What's A Marketer To Do?
The first step is to acknowledge the primacy of strategy. There's a "bias towards action" in business today that creates the sense that taking time to think is automatically akin to paralysis. There are variables that the foregoing analysis identifies that can and should be assessed relative to your product market and customer base.
First, assess level of customer involvement in purchase decisions. Are customers likely weighing purchase decisions of your products based on cognitive processes? Are you selling enterprise level software systems, or shoes?
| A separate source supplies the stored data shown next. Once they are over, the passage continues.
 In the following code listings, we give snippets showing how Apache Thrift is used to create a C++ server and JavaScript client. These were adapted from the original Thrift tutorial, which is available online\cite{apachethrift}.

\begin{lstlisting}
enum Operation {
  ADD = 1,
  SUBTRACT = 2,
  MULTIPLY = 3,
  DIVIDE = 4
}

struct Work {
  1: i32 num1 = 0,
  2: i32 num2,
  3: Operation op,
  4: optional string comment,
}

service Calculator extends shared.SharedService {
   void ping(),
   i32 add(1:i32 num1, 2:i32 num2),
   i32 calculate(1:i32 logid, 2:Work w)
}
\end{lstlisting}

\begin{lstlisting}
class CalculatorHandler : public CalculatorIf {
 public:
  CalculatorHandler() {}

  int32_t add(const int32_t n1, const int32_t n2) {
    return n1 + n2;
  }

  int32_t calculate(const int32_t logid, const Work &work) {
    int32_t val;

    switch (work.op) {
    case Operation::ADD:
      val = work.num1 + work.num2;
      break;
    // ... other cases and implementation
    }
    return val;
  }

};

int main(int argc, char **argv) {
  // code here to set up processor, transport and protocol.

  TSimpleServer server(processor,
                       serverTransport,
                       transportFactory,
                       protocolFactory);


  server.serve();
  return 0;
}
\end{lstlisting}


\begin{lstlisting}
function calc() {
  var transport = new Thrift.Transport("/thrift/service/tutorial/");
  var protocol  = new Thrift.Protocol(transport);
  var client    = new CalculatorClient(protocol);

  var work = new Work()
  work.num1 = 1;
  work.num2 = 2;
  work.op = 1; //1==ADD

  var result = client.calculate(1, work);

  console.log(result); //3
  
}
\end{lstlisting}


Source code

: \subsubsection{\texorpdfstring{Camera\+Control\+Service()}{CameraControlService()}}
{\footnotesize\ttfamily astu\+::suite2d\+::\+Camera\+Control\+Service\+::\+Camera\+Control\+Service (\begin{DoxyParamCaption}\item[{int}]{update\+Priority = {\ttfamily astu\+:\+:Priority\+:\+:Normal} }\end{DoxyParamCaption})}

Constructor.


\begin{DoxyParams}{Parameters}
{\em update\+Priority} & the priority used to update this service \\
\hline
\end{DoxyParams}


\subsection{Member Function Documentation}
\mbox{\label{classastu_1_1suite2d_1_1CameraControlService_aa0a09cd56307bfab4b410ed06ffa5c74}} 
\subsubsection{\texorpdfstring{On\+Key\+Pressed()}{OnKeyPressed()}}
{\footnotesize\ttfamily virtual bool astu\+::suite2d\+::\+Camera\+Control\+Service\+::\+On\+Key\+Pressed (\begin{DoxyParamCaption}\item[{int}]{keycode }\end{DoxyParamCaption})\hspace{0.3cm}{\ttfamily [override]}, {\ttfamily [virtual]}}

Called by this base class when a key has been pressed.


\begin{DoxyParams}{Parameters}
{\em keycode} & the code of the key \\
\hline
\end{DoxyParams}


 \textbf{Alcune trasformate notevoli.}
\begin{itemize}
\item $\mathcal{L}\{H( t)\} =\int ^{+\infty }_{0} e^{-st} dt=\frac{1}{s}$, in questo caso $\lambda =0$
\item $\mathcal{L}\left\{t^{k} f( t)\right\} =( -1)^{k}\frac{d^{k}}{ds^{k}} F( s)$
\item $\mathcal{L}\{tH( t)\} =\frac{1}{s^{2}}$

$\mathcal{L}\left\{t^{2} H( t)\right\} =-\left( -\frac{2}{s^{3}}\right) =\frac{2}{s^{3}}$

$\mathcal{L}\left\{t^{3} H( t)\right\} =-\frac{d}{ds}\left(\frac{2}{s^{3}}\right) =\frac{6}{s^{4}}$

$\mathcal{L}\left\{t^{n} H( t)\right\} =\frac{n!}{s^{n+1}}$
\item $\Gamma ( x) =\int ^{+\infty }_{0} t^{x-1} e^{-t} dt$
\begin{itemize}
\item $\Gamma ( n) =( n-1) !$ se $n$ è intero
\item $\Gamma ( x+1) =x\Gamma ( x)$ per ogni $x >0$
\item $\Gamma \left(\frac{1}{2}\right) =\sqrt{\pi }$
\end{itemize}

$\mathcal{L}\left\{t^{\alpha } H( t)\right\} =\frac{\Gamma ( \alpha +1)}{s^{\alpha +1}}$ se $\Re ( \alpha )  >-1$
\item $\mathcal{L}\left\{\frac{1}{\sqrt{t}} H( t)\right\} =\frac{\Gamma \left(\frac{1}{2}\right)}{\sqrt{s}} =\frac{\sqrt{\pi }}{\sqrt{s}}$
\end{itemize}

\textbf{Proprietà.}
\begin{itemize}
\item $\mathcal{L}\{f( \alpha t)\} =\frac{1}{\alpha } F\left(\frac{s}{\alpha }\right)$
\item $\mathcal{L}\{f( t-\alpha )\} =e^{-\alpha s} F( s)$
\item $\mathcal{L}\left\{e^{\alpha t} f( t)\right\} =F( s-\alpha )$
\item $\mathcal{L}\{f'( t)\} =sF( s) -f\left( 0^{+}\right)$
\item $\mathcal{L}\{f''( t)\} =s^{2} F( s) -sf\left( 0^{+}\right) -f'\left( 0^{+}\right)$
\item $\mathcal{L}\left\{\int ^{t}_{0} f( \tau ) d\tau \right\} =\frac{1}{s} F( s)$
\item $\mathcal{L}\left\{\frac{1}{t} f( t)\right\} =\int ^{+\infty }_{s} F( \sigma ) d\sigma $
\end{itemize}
Second, assess substitutability of your product or service. This is tough for most businesses, because we all like to think we are unique and irreplaceable. If your business vanished tomorrow, would your customers easily move on to another supplier? If Home Depot vanished, could I head to Lowes without missing a beat? (Answer: Yes.)
Third, make an honest assessment of your value proposition. This may significantly overlap substitutability, although a value prop can include elements not directly incorporated in products or service, e.g. company terms and conditions, warranty or guarantees, brand awareness in specific product market area, etc). Are you truly different or are you a "me too" company?
Fourth, are your customers repeat purchasers or one-time purchasers? Being dependent on repeat purchases means purchasing is likely dominated by experience and memory (and habit), not cognition. "Where the purchase decision is habitual, only [memory] will be engaged, and that will be bringing the long-term memory of the brand, product, advertising and usage into short-term memory processing with the choice to be made." (Ambler 2000)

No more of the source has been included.